-- TASK TO COMPLETE --
Once you have read the entries below, write them all out again exactly.

-- INPUT DATA --
-------

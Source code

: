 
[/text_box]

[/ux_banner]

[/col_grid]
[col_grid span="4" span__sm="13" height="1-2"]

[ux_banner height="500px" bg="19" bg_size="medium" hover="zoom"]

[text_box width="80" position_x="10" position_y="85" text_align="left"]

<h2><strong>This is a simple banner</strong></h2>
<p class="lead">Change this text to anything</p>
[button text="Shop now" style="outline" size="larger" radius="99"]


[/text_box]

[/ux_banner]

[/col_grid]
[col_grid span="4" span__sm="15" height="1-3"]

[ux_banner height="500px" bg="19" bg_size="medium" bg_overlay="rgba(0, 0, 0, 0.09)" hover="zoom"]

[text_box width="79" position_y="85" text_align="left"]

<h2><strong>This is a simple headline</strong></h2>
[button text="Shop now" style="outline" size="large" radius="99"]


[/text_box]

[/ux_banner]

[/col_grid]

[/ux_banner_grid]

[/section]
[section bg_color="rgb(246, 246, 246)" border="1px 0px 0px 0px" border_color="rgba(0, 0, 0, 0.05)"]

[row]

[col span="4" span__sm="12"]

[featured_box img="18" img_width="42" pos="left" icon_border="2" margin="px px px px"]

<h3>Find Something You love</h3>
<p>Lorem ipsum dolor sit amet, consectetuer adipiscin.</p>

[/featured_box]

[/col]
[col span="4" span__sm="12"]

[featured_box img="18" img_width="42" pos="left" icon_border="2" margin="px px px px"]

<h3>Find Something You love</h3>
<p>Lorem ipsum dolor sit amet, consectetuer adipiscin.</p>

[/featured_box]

-------

-- ANSWER BOX --
Source code

: 
[/text_box]

[/ux_banner]

[/col_grid]
[col_grid span="4" span__sm="13" height="1-2"]

[ux_banner height="500px" bg="19" bg_size="medium" hover="zoom"]

[text_box width="80" position_x="10" position_y="85" text_align="left"]

<h2><strong>This is a simple banner</strong></h2>
<p class="lead">Change this text to anything</p>
[button text="Shop now" style="outline" size="larger" radius="99"]


[/text_box]

[/ux_banner]

[/col_grid]
[col_grid span="4" span__sm="15" height="1-3"]

[ux_banner height="500px" bg="19" bg_size="medium" bg_overlay="rgba(0, 0, 0, 0.09)" hover="zoom"]

[text_box width="79" position_y="85" text_align="left"]

<h2><strong>This is a simple headline</strong></h2>
[button text="Shop now" style="outline" size="large" radius="99"]


[/text_box]

[/ux_banner]

[/col_grid]

[/ux_banner_grid]

[/section]
[section bg_color="rgb(246, 246, 246)" border="1px 0px 0px 0px" border_color="rgba(0, 0, 0, 0.05)"]

[row]

[col span="4" span__sm="12"]

[featured_box img="18" img_width="42" pos="left" icon_border="2" margin="px px px px"]

<h3>Find Something You love</h3>
<p>Lorem ipsum dolor sit amet, consectetuer adipiscin.</p>

[/featured_box]

[/col]
[col span="4" span__sm="12"]

[featured_box img="18" img_width="42" pos="left" icon_border="2" margin="px px px px"]

<h3>Find Something You love</h3>
<p>Lorem ipsum dolor sit amet, consectetuer adipiscin.</p>

[/featured_box]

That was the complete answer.